▶ _TASK OBJECTIVE_
Output the records. Match them exactly.

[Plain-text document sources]

-=-=-=-=-

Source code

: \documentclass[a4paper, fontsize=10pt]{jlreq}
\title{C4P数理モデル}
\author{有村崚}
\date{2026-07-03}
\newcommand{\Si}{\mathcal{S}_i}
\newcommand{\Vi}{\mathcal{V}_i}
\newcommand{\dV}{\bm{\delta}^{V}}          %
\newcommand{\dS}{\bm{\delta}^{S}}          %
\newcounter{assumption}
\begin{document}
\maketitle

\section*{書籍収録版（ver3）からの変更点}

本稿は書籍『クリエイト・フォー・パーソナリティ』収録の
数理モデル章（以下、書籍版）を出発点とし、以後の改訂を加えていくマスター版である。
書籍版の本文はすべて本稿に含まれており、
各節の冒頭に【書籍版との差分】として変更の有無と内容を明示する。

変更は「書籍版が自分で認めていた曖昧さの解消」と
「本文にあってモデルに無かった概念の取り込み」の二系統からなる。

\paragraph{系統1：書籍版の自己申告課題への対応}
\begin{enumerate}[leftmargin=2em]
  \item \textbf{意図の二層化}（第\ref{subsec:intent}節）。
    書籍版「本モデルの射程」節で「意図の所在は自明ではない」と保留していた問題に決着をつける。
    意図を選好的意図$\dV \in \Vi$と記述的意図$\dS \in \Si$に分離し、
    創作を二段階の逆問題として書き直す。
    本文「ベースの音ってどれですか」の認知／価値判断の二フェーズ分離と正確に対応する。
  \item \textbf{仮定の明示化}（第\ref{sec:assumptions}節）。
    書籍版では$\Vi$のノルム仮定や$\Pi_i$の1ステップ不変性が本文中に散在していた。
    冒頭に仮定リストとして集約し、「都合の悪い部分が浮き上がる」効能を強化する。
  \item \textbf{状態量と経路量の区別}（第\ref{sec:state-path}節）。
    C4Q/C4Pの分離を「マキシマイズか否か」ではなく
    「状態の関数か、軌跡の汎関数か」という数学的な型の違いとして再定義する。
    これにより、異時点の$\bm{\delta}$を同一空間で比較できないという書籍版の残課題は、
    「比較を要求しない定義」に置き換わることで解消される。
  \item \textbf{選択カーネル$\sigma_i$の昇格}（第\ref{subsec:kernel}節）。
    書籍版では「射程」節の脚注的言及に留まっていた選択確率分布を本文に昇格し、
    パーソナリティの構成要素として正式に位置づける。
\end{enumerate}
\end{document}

-=-=-=-=-

▶ _REPLY TO THE EXERCISE_
Source code

: \documentclass[a4paper, fontsize=10pt]{jlreq}
\title{C4P数理モデル}
\author{有村崚}
\date{2026-07-03}
\newcommand{\Si}{\mathcal{S}_i}
\newcommand{\Vi}{\mathcal{V}_i}
\newcommand{\dV}{\bm{\delta}^{V}}          %
\newcommand{\dS}{\bm{\delta}^{S}}          %
\newcounter{assumption}
\begin{document}
\maketitle

\section*{書籍収録版（ver3）からの変更点}

本稿は書籍『クリエイト・フォー・パーソナリティ』収録の
数理モデル章（以下、書籍版）を出発点とし、以後の改訂を加えていくマスター版である。
書籍版の本文はすべて本稿に含まれており、
各節の冒頭に【書籍版との差分】として変更の有無と内容を明示する。

変更は「書籍版が自分で認めていた曖昧さの解消」と
「本文にあってモデルに無かった概念の取り込み」の二系統からなる。

\paragraph{系統1：書籍版の自己申告課題への対応}
\begin{enumerate}[leftmargin=2em]
  \item \textbf{意図の二層化}（第\ref{subsec:intent}節）。
    書籍版「本モデルの射程」節で「意図の所在は自明ではない」と保留していた問題に決着をつける。
    意図を選好的意図$\dV \in \Vi$と記述的意図$\dS \in \Si$に分離し、
    創作を二段階の逆問題として書き直す。
    本文「ベースの音ってどれですか」の認知／価値判断の二フェーズ分離と正確に対応する。
  \item \textbf{仮定の明示化}（第\ref{sec:assumptions}節）。
    書籍版では$\Vi$のノルム仮定や$\Pi_i$の1ステップ不変性が本文中に散在していた。
    冒頭に仮定リストとして集約し、「都合の悪い部分が浮き上がる」効能を強化する。
  \item \textbf{状態量と経路量の区別}（第\ref{sec:state-path}節）。
    C4Q/C4Pの分離を「マキシマイズか否か」ではなく
    「状態の関数か、軌跡の汎関数か」という数学的な型の違いとして再定義する。
    これにより、異時点の$\bm{\delta}$を同一空間で比較できないという書籍版の残課題は、
    「比較を要求しない定義」に置き換わることで解消される。
  \item \textbf{選択カーネル$\sigma_i$の昇格}（第\ref{subsec:kernel}節）。
    書籍版では「射程」節の脚注的言及に留まっていた選択確率分布を本文に昇格し、
    パーソナリティの構成要素として正式に位置づける。
\end{enumerate}
\end{document}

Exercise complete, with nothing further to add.